Cass Mccombs with Sleepy Very Sleepy At: Cafe 939, Tuesday
The first time you hear “Dreams Come True Girl’’ — the closest that California troubadour of the folky astral planes Cass McCombs has ever come to writing a proper pop hit — it might not make sense. It’s a song that sounds ripped out of its time — or, rather, gently coaxed through a musical wormhole from the era of AM pop radio. On Tuesday, McCombs and his five-piece band put the loping number through an extended excursion that pushed its parameters into jazz, forlorn country-style slide guitar, and barely there folk whispering.
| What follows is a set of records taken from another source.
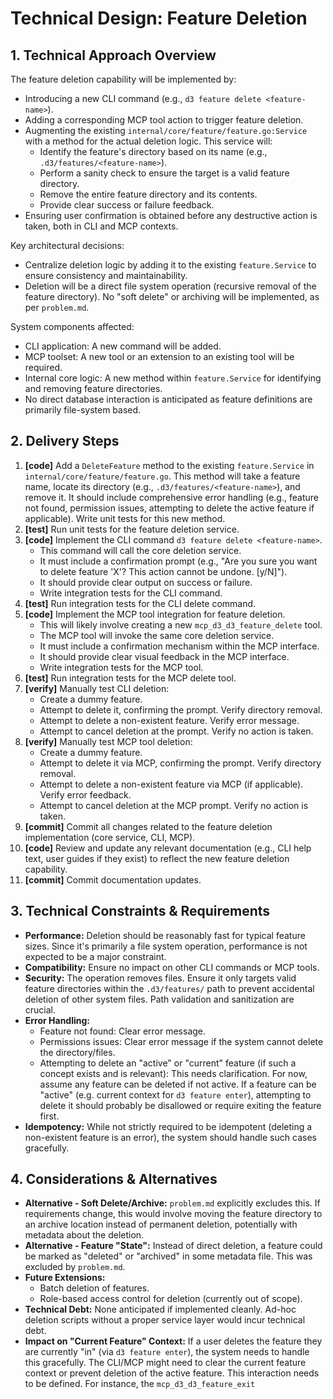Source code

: # Technical Design: Feature Deletion

## 1. Technical Approach Overview

The feature deletion capability will be implemented by:

*   Introducing a new CLI command (e.g., `d3 feature delete <feature-name>`).
*   Adding a corresponding MCP tool action to trigger feature deletion.
*   Augmenting the existing `internal/core/feature/feature.go:Service` with a method for the actual deletion logic. This service will:
    *   Identify the feature's directory based on its name (e.g., `.d3/features/<feature-name>`).
    *   Perform a sanity check to ensure the target is a valid feature directory.
    *   Remove the entire feature directory and its contents.
    *   Provide clear success or failure feedback.
*   Ensuring user confirmation is obtained before any destructive action is taken, both in CLI and MCP contexts.

Key architectural decisions:
*   Centralize deletion logic by adding it to the existing `feature.Service` to ensure consistency and maintainability.
*   Deletion will be a direct file system operation (recursive removal of the feature directory). No "soft delete" or archiving will be implemented, as per `problem.md`.

System components affected:
*   CLI application: A new command will be added.
*   MCP toolset: A new tool or an extension to an existing tool will be required.
*   Internal core logic: A new method within `feature.Service` for identifying and removing feature directories.
*   No direct database interaction is anticipated as feature definitions are primarily file-system based.

## 2. Delivery Steps

1.  **[code]** Add a `DeleteFeature` method to the existing `feature.Service` in `internal/core/feature/feature.go`. This method will take a feature name, locate its directory (e.g., `.d3/features/<feature-name>`), and remove it. It should include comprehensive error handling (e.g., feature not found, permission issues, attempting to delete the active feature if applicable). Write unit tests for this new method.
2.  **[test]** Run unit tests for the feature deletion service.
3.  **[code]** Implement the CLI command `d3 feature delete <feature-name>`.
    *   This command will call the core deletion service.
    *   It must include a confirmation prompt (e.g., "Are you sure you want to delete feature 'X'? This action cannot be undone. [y/N]").
    *   It should provide clear output on success or failure.
    *   Write integration tests for the CLI command.
4.  **[test]** Run integration tests for the CLI delete command.
5.  **[code]** Implement the MCP tool integration for feature deletion.
    *   This will likely involve creating a new `mcp_d3_d3_feature_delete` tool.
    *   The MCP tool will invoke the same core deletion service.
    *   It must include a confirmation mechanism within the MCP interface.
    *   It should provide clear visual feedback in the MCP interface.
    *   Write integration tests for the MCP tool.
6.  **[test]** Run integration tests for the MCP delete tool.
7.  **[verify]** Manually test CLI deletion:
    *   Create a dummy feature.
    *   Attempt to delete it, confirming the prompt. Verify directory removal.
    *   Attempt to delete a non-existent feature. Verify error message.
    *   Attempt to cancel deletion at the prompt. Verify no action is taken.
8.  **[verify]** Manually test MCP tool deletion:
    *   Create a dummy feature.
    *   Attempt to delete it via MCP, confirming the prompt. Verify directory removal.
    *   Attempt to delete a non-existent feature via MCP (if applicable). Verify error feedback.
    *   Attempt to cancel deletion at the MCP prompt. Verify no action is taken.
9.  **[commit]** Commit all changes related to the feature deletion implementation (core service, CLI, MCP).
10. **[code]** Review and update any relevant documentation (e.g., CLI help text, user guides if they exist) to reflect the new feature deletion capability.
11. **[commit]** Commit documentation updates.

## 3. Technical Constraints & Requirements

*   **Performance:** Deletion should be reasonably fast for typical feature sizes. Since it's primarily a file system operation, performance is not expected to be a major constraint.
*   **Compatibility:** Ensure no impact on other CLI commands or MCP tools.
*   **Security:** The operation removes files. Ensure it only targets valid feature directories within the `.d3/features/` path to prevent accidental deletion of other system files. Path validation and sanitization are crucial.
*   **Error Handling:**
    *   Feature not found: Clear error message.
    *   Permissions issues: Clear error message if the system cannot delete the directory/files.
    *   Attempting to delete an "active" or "current" feature (if such a concept exists and is relevant): This needs clarification. For now, assume any feature can be deleted if not active. If a feature can be "active" (e.g. current context for `d3 feature enter`), attempting to delete it should probably be disallowed or require exiting the feature first.
*   **Idempotency:** While not strictly required to be idempotent (deleting a non-existent feature is an error), the system should handle such cases gracefully.

## 4. Considerations & Alternatives

*   **Alternative - Soft Delete/Archive:** `problem.md` explicitly excludes this. If requirements change, this would involve moving the feature directory to an archive location instead of permanent deletion, potentially with metadata about the deletion.
*   **Alternative - Feature "State":** Instead of direct deletion, a feature could be marked as "deleted" or "archived" in some metadata file. This was excluded by `problem.md`.
*   **Future Extensions:**
    *   Batch deletion of features.
    *   Role-based access control for deletion (currently out of scope).
*   **Technical Debt:** None anticipated if implemented cleanly. Ad-hoc deletion scripts without a proper service layer would incur technical debt.
*   **Impact on "Current Feature" Context:** If a user deletes the feature they are currently "in" (via `d3 feature enter`), the system needs to handle this gracefully. The CLI/MCP might need to clear the current feature context or prevent deletion of the active feature. This interaction needs to be defined. For instance, the `mcp_d3_d3_feature_exit`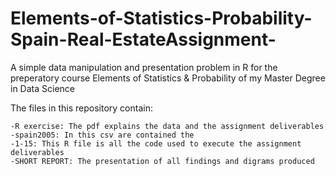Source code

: # Elements-of-Statistics-Probability-Spain-Real-EstateAssignment-
A simple data manipulation and presentation problem in R for the preperatory course Elements of Statistics &amp; Probability of my Master Degree in Data Science

The files in this repository contain:

    -R exercise: The pdf explains the data and the assignment deliverables
    -spain2005: In this csv are contained the 
    -1-15: This R file is all the code used to execute the assignment deliverables
    -SHORT REPORT: The presentation of all findings and digrams produced
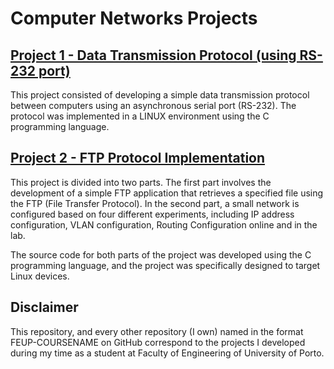 # Computer Networks Projects

## [Project 1 - Data Transmission Protocol (using RS-232 port)](./PROJECT1)

This project consisted of developing a simple data transmission protocol between computers using an asynchronous serial port (RS-232). The protocol was implemented in a LINUX environment using the C programming language.

## [Project 2 - FTP Protocol Implementation](./PROJECT2)

This project is divided into two parts. The first part involves the development of a simple FTP application that retrieves a specified file using the FTP (File Transfer Protocol). In the second part, a small network is configured based on four different experiments, including IP address configuration, VLAN configuration, Routing Configuration online and in the lab.

The source code for both parts of the project was developed using the C programming language, and the project was specifically designed to target Linux devices.

## Disclaimer 

This repository, and every other repository (I own) named in the format FEUP-COURSENAME on GitHub correspond to the projects I developed during my time as a student at Faculty of Engineering of University of Porto.

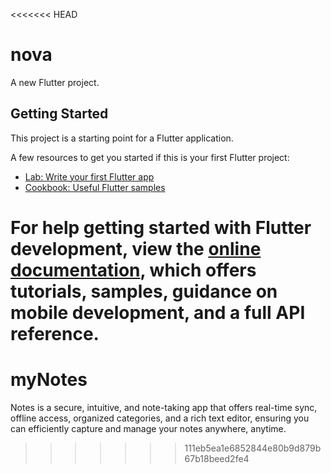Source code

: <<<<<<< HEAD
# nova

A new Flutter project.

## Getting Started

This project is a starting point for a Flutter application.

A few resources to get you started if this is your first Flutter project:

- [Lab: Write your first Flutter app](https://docs.flutter.dev/get-started/codelab)
- [Cookbook: Useful Flutter samples](https://docs.flutter.dev/cookbook)

For help getting started with Flutter development, view the
[online documentation](https://docs.flutter.dev/), which offers tutorials,
samples, guidance on mobile development, and a full API reference.
=======
# myNotes
Notes is a secure, intuitive, and note-taking app that offers real-time sync, offline access, organized categories, and a rich text editor, ensuring you can efficiently capture and manage your notes anywhere, anytime.
>>>>>>> 111eb5ea1e6852844e80b9d879b67b18beed2fe4
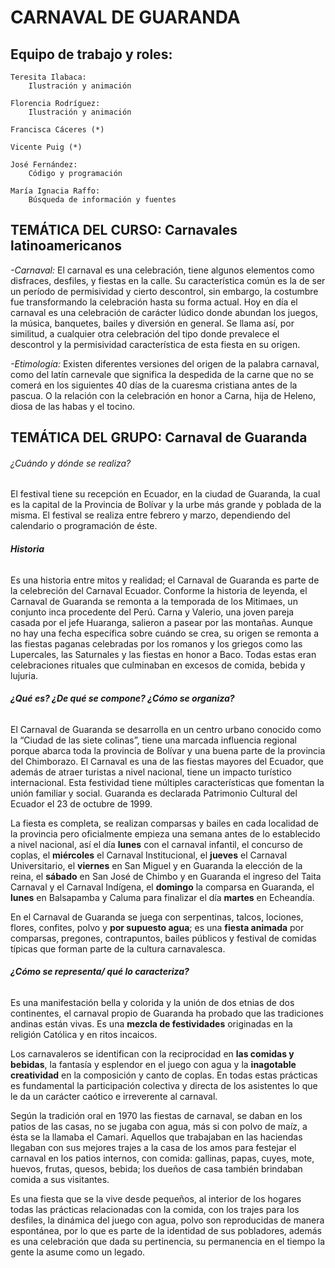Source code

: 

# **CARNAVAL DE GUARANDA**
## Equipo de trabajo y roles:
	
	Teresita Ilabaca:
		Ilustración y animación

	Florencia Rodríguez:
		Ilustración y animación

	Francisca Cáceres (*)
	
	Vicente Puig (*)
	
	José Fernández:
		Código y programación
	
	María Ignacia Raffo:
		Búsqueda de información y fuentes



## **TEMÁTICA DEL CURSO: Carnavales latinoamericanos**

_-Carnaval:_ El carnaval es una celebración, tiene algunos elementos como disfraces, desfiles, y fiestas en la calle. Su característica común es la de ser un período de permisividad y cierto descontrol, sin embargo, la costumbre fue transformando la celebración hasta su forma actual.
Hoy en día el carnaval es una celebración de carácter lúdico donde abundan los juegos, la música, banquetes, bailes y diversión en general. Se llama así, por similitud, a cualquier otra celebración del tipo donde prevalece el descontrol y la permisividad característica de esta fiesta en su origen.

_-Etimología:_ Existen diferentes versiones del origen de la palabra carnaval, como del latín carnevale que significa la despedida de la carne que no se comerá en los siguientes 40 días de la cuaresma cristiana antes de la pascua. O la relación con la celebración en honor a Carna, hija de Heleno, diosa de las habas y el tocino.




 
## **TEMÁTICA DEL GRUPO: Carnaval de Guaranda** 

###### ¿Cuándo y dónde se realiza?
El festival tiene su recepción en Ecuador, en la ciudad de Guaranda, la cual es la capital de la Provincia de Bolívar y la urbe más grande y poblada de la misma. El festival se realiza entre febrero y marzo, dependiendo del calendario o programación de éste. 

###### **Historia**
Es una historia entre mitos y realidad; el Carnaval de Guaranda es parte de la celebreción del Carnaval Ecuador. Conforme la historia de leyenda, el Carnaval de Guaranda se remonta a la temporada de los Mitimaes, un conjunto inca procedente del Perú. Carna y Valerio, una joven pareja casada por el jefe Huaranga, salieron a pasear por las montañas. 
Aunque no hay una fecha específica sobre cuándo se crea, su origen se remonta a las fiestas paganas celebradas por los romanos y los griegos como las Lupercales, las Saturnales y las fiestas en honor a Baco. Todas estas eran celebraciones rituales que culminaban en excesos de comida, bebida y lujuria.

###### **¿Qué es? ¿De qué se compone? ¿Cómo se organiza?**
El Carnaval de Guaranda se desarrolla en un centro urbano conocido como la “Ciudad de las siete colinas”, tiene una marcada influencia regional porque abarca toda la provincia de Bolívar y una buena parte de la provincia del Chimborazo. 
El Carnaval es una de las fiestas mayores del Ecuador, que además de atraer turistas a nivel nacional, tiene un impacto turístico internacional.
Esta festividad tiene múltiples características que fomentan la unión familiar y social. Guaranda es declarada Patrimonio Cultural del Ecuador el 23 de octubre de 1999. 

La fiesta es completa, se realizan comparsas y bailes en cada localidad de la provincia pero oficialmente empieza una semana antes de lo establecido a nivel nacional, así el día **lunes** con el carnaval infantil, el concurso de coplas, el **miércoles** el Carnaval Institucional, el **jueves** el Carnaval Universitario, el **viernes** en San Miguel y en Guaranda la elección de la reina, el **sábado** en San José de Chimbo y en Guaranda el ingreso del Taita Carnaval y el Carnaval Indígena, el **domingo** la comparsa en Guaranda, el **lunes** en Balsapamba y Caluma para finalizar el día **martes** en Echeandía.

En el Carnaval de Guaranda se juega con serpentinas, talcos, lociones, flores, confites, polvo y **por supuesto agua**; es una **fiesta animada** por comparsas, pregones, contrapuntos, bailes públicos y festival de comidas típicas que forman parte de la cultura carnavalesca.

###### **¿Cómo se representa/ qué lo caracteriza?**
Es una manifestación bella y colorida y la unión de dos etnias de dos continentes, el carnaval propio de Guaranda ha probado que las tradiciones andinas están vivas. Es una **mezcla de festividades** originadas en la religión Católica y en ritos incaicos.

Los carnavaleros se identifican con la reciprocidad en **las comidas y bebidas**, la fantasía y esplendor en el juego con agua y la **inagotable creatividad** en la composición y canto de coplas. En todas estas prácticas es fundamental la participación colectiva y directa de los asistentes lo que le da un carácter caótico e irreverente al carnaval.

Según la tradición oral en 1970 las fiestas de carnaval, se daban en los patios de las casas, no se jugaba con agua, más si con polvo de maíz, a ésta se la llamaba el Camari. Aquellos que trabajaban en las haciendas llegaban con sus mejores trajes a la casa de los amos para festejar el carnaval en los patios internos, con comida: gallinas, papas, cuyes, mote, huevos, frutas, quesos, bebida; los dueños de casa también brindaban comida a sus visitantes. 

 Es una fiesta que se la vive desde pequeños, al interior de los hogares todas las prácticas relacionadas con la comida, con los trajes para los desfiles, la dinámica del juego con agua, polvo son reproducidas de manera espontánea, por lo que es parte de la identidad de sus pobladores, además es una celebración que dada su pertinencia, su permanencia en el tiempo la gente la asume como un legado.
Mixed in with a selection of songs spanning McCombs’s sizable and varied body of work — including songs from his freshly released album, the sullenly resplendent “Wit’s End’’ — the song sounds more at home. Far from derivative in the traditional context, McCombs’s work is a musical shoebox filled with shuffled memories. He’s like an Elliott Smith whose obsessions extend beyond the Beatles. His 90-minute set drew on selections from his entire body of work — and inspiration from the works of countless others.
The fragile “Buried Alive’’ sounded like a foreboding Air song with the electronics stripped out and then stitched through with the wending piano line of “Karma Police’’ — imagine one of the sad robots from “OK Computer’’ broken down to its bare component parts. Elsewhere, McCombs and his band conjured a tired, neutered Chris Isaak, barely summoning the willpower for one last beachside seduction.
On the slumbering “Windfall,’’ they played like the gentlest jazzy country shack band in the tropics, with McCombs half-singing/half-mumbling, “Even the birds are tired.’’ Listening to songs like these at home, many of which revolve around two- or three-note bass lines, it’s easier to get lost in their moody simplicity; but live, in the nearly pitch black, silent room of Cafe 939, a little went a long way. It wasn’t until the end of the set, with the “Sweet Jane’’-style chord progression of “Bobby, King of Boys Town,’’ or the messy rock injection of “I Cannot Lie,’’ that the band, and the audience, emerged from their slumber.
Boston four-piece Sleepy Very Sleepy impressed with a set of piano-led, slow and low bass rumbling that broke into occasional cathartic heights.